Mierzący 198 centymetrów, 22–letni Chorwat Leo Andrić będzie nowym atakującym Effectora Kielce. – Przyglądaliśmy się temu zawodnikowi już w zeszłym sezonie. Nie mogę powiedzieć, że był w pierwszej trójce atakujących, których chcieliśmy pozyskać – stwierdził trener kielczan Dariusz Daszkiewicz.
– Kiedy przedłużały się rozmowy z innymi siatkarzami doszliśmy do wniosku, że nie ma na co czekać. Biorąc pod uwagę nasze możliwości finansowe i szczupły rynek wolnych zawodników, to był to dobry wybór – dodał kielecki szkoleniowiec.
Leo Andrić swoją karierę zaczynał w OK Mladost Kastela, z którym występował w Challenge Cup, dwukrotnie sięgnął po mistrzostwo kraju, był też najlepszym punktującym rozgrywek. Dwa lata temu przeniósł się do greckiego Ethnikosu. W jego barwach miał okazję występować w CEV Cup. W ubiegłym sezonie reprezentował barwy Dragons Lugano, z którym występował w Lidze Mistrzów. Od 2014 roku jest regularnie powoływany do seniorskiej reprezentacji Chorwacji.

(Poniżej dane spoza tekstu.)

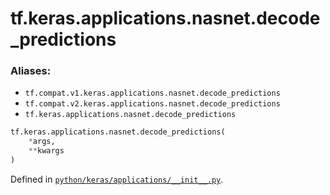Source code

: <div itemscope itemtype="http://developers.google.com/ReferenceObject">
<meta itemprop="name" content="tf.keras.applications.nasnet.decode_predictions" />
<meta itemprop="path" content="Stable" />
</div>

# tf.keras.applications.nasnet.decode_predictions



### Aliases:

* `tf.compat.v1.keras.applications.nasnet.decode_predictions`
* `tf.compat.v2.keras.applications.nasnet.decode_predictions`
* `tf.keras.applications.nasnet.decode_predictions`

``` python
tf.keras.applications.nasnet.decode_predictions(
    *args,
    **kwargs
)
```



Defined in [`python/keras/applications/__init__.py`](/code/stable/tensorflow/python/keras/applications/__init__.py).

<!-- Placeholder for "Used in" -->
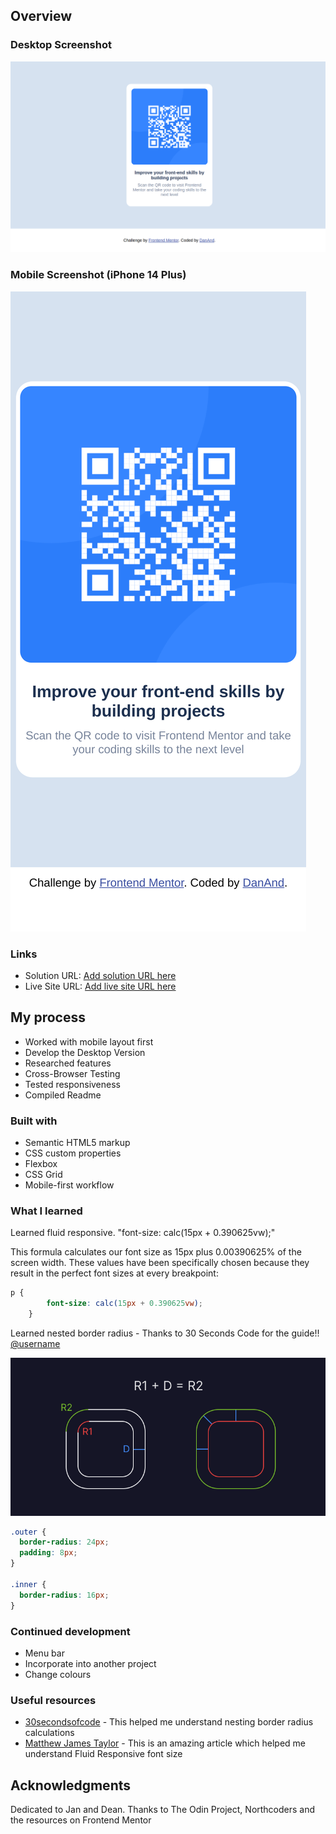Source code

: 

## Overview

### Desktop Screenshot

![](./preview.png) 

### Mobile Screenshot (iPhone 14 Plus)

![](./mobilepreview.png) 

### Links

- Solution URL: [Add solution URL here](https://your-solution-url.com)
- Live Site URL: [Add live site URL here](https://your-live-site-url.com)

## My process
- Worked with mobile layout first
- Develop the Desktop Version
- Researched features
- Cross-Browser Testing
- Tested responsiveness
- Compiled Readme 
### Built with

- Semantic HTML5 markup
- CSS custom properties
- Flexbox
- CSS Grid
- Mobile-first workflow



### What I learned

Learned fluid responsive. "font-size: calc(15px + 0.390625vw);" 

This formula calculates our font size as 15px plus 0.00390625% of the screen width. These values have been specifically chosen because they result in the perfect font sizes at every breakpoint:


```css
p {
        font-size: calc(15px + 0.390625vw);
    }
```

Learned nested border radius - Thanks to 30 Seconds Code for the guide!! [@username](https://github.com/30-seconds)

![](./border-radius.png) 


```css
.outer {
  border-radius: 24px;
  padding: 8px;
}

.inner {
  border-radius: 16px;
}
```

### Continued development

- Menu bar
- Incorporate into another project
- Change colours



### Useful resources

- [30secondsofcode](https://www.30secondsofcode.org/css/s/nested-border-radius/) - This helped me understand nesting border radius calculations
- [Matthew James Taylor](https://matthewjamestaylor.com/responsive-font-size) - This is an amazing article which helped me understand Fluid Responsive font size


## Acknowledgments

Dedicated to Jan and Dean. Thanks to The Odin Project, Northcoders and the resources on Frontend Mentor



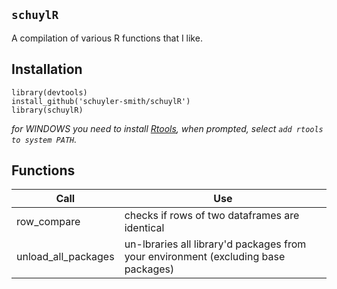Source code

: 
## `schuylR`

A compilation of various R functions that I like.

## Installation

```
library(devtools)
install_github('schuyler-smith/schuylR')
library(schuylR)
```

*for WINDOWS you need to install <a href="https://cran.r-project.org/bin/windows/Rtools/" target="_blank" >Rtools</a>, when prompted, select `add rtools to system PATH`.*

## Functions

Call			 | Use
---------------- | ------------------------------------------------
row_compare      | checks if rows of two dataframes are identical
unload_all_packages | un-lbraries all library'd packages from your environment (excluding base packages)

– W tej chwili największym problemem jest, to kiedy dołączy do drużyny. Na razie jest na zgrupowaniu chorwackiej kadry, która w piątek rozpocznie grę w turnieju kwalifikacyjnym do ME. Za tydzień mają kolejny turniej, ale prowadzimy rozmowy, żeby Leo został z niego zwolniony. Chciałbym, żeby przynajmniej dwa tygodnie przed inauguracją ligi mógł z nami trenować – powiedział Dariusz Daszkiewicz.
W Effectorze Kielce Leo Andrić zostanie pierwszym atakującym. Jego zmiennikiem będzie młody Patryk Więckowski.